--- START ---
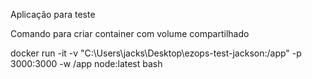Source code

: 
Aplicação para teste

Comando para criar container com volume compartilhado

docker run -it -v "C:\Users\jacks\Desktop\ezops-test-jackson:/app" -p 3000:3000 -w /app  node:latest bash
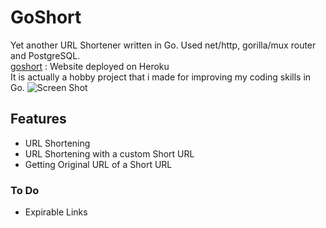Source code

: # GoShort
Yet another URL Shortener written in Go. Used net/http, gorilla/mux router and PostgreSQL.  
[goshort](https://goshrt.herokuapp.com) : Website deployed on Heroku  
It is actually a hobby project that i made for improving my coding skills in Go.
![Screen Shot](https://i.imgur.com/bb5haxk.png)

## Features
- URL Shortening
- URL Shortening with a custom Short URL
- Getting Original URL of a Short URL

### To Do 
- Expirable Links
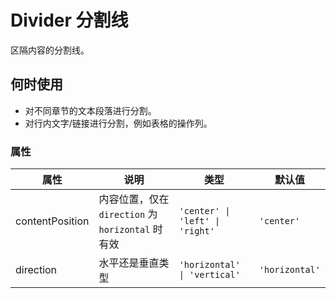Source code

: # Divider 分割线

区隔内容的分割线。

## 何时使用

- 对不同章节的文本段落进行分割。
- 对行内文字/链接进行分割，例如表格的操作列。

<code src="./demos/demo1.tsx"></code>

### 属性

| 属性            | 说明                                              | 类型                            | 默认值         |
| --------------- | ------------------------------------------------- | ------------------------------- | -------------- |
| contentPosition | 内容位置，仅在 `direction` 为 `horizontal` 时有效 | `'center' \| 'left' \| 'right'` | `'center'`     |
| direction       | 水平还是垂直类型                                  | `'horizontal' \| 'vertical'`    | `'horizontal'` |
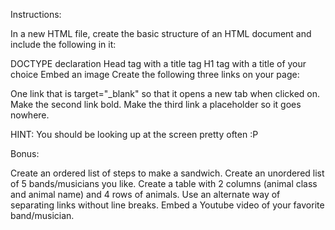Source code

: Instructions:


In a new HTML file, create the basic structure of an HTML document and include the following in it:

DOCTYPE declaration
Head tag with a title tag
H1 tag with a title of your choice
Embed an image
Create the following three links on your page:

One link that is target="_blank" so that it opens a new tab when clicked on.
Make the second link bold.
Make the third link a placeholder so it goes nowhere.





HINT: You should be looking up at the screen pretty often :P


Bonus:

Create an ordered list of steps to make a sandwich.
Create an unordered list of 5 bands/musicians you like.
Create a table with 2 columns (animal class and animal name) and 4 rows of animals.
Use an alternate way of separating links without line breaks.
Embed a Youtube video of your favorite band/musician.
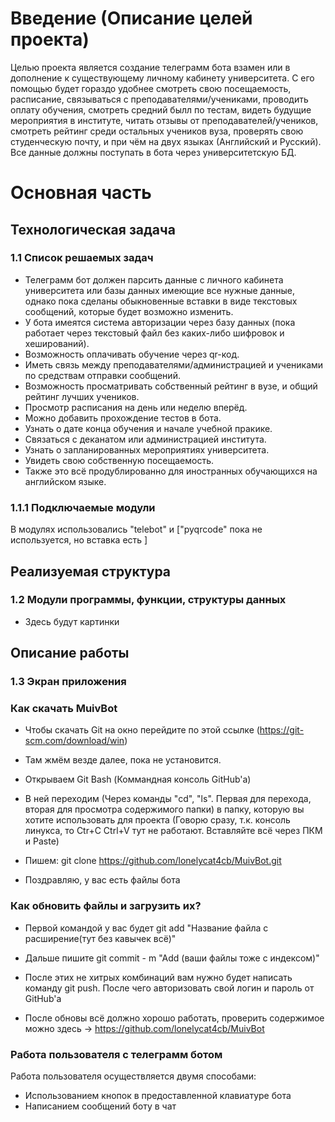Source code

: # Введение (Описание целей проекта)
Целью проекта является создание телеграмм бота взамен или в дополнение к существующему личному кабинету университета. С его помощью будет гораздо удобнее смотреть свою посещаемость, расписание, связываться с преподавателями/учениками, проводить оплату обучения, смотреть средний былл по тестам, видеть будущие мероприятия в институте, читать отзывы от преподавателей/учеников, смотреть рейтинг среди остальных учеников вуза, проверять свою студенческую почту, и при чём на двух языках (Английский и Русский). Все данные должны поступать в бота через университетскую БД.

# Основная часть
## Технологическая задача
### 1.1 Список решаемых задач
- Телеграмм бот должен парсить данные с личного кабинета университета или базы данных имеющие все нужные данные, однако пока сделаны обыкновенные вставки в виде текстовых сообщений, которые будет возможно изменить. 
- У бота имеятся система авторизации через базу данных (пока работает через текстовый файл без каких-либо шифровок и хеширований). 
- Возможность оплачивать обучение через qr-код.
- Иметь связь между преподавателями/администрацией и учениками по средствам отправки сообщений.
- Возможность просматривать собственный рейтинг в вузе, и общий рейтинг лучших учеников.
- Просмотр расписания на день или неделю вперёд.
- Можно добавить прохождение тестов в бота.
- Узнать о дате конца обучения и начале учебной пракике.
- Связаться с деканатом или администрацией института.
- Узнать о запланированных мероприятиях университета.
- Увидеть свою собственную посещаемость.
- Также это всё продублированно для иностранных обучающихся на английском языке.

### 1.1.1 Подключаемые модули
В модулях использовались "telebot" и ["pyqrcode" пока не используется, но вставка есть ]

## Реализуемая структура
### 1.2 Модули программы, функции, структуры данных
- Здесь будут картинки

## Описание работы
### 1.3 Экран приложения

### Как скачать MuivBot

- Чтобы скачать Git на окно перейдите по этой ссылке (https://git-scm.com/download/win)

- Там жмём везде далее, пока не установится.

- Открываем Git Bash (Коммандная консоль GitHub'a)

- В ней переходим (Через команды "cd", "ls". Первая для перехода, вторая для просмотра содержимого папки) в папку, которую вы хотите использовать для проекта (Говорю сразу, т.к. консоль линукса, то Ctr+C Ctrl+V тут не работают. Вставляйте всё через ПКМ и Paste)

- Пишем: git clone https://github.com/lonelycat4cb/MuivBot.git

- Поздравляю, у вас есть файлы бота

### Как обновить файлы и загрузить их?

- Первой командой у вас будет git add "Название файла с расширение(тут без кавычек всё)"

- Дальше пишите git commit - m "Add (ваши файлы тоже с индексом)"

- После этих не хитрых комбинаций вам нужно будет написать команду git push. После чего авторизовать свой логин и пароль от GitHub'a

- После обновы всё должно хорошо работать, проверить содержимое можно здесь -> https://github.com/lonelycat4cb/MuivBot

### Работа пользователя с телеграмм ботом

Работа пользователя осуществляется двумя способами:
- Использованием кнопок в предоставленной клавиатуре бота
- Написанием сообщений боту в чат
--- END ---
### EXERCISE GOAL
Your answer should be a single number: the count of lines in the entries that contain the word "following".

### EXERCISE ANSWER
2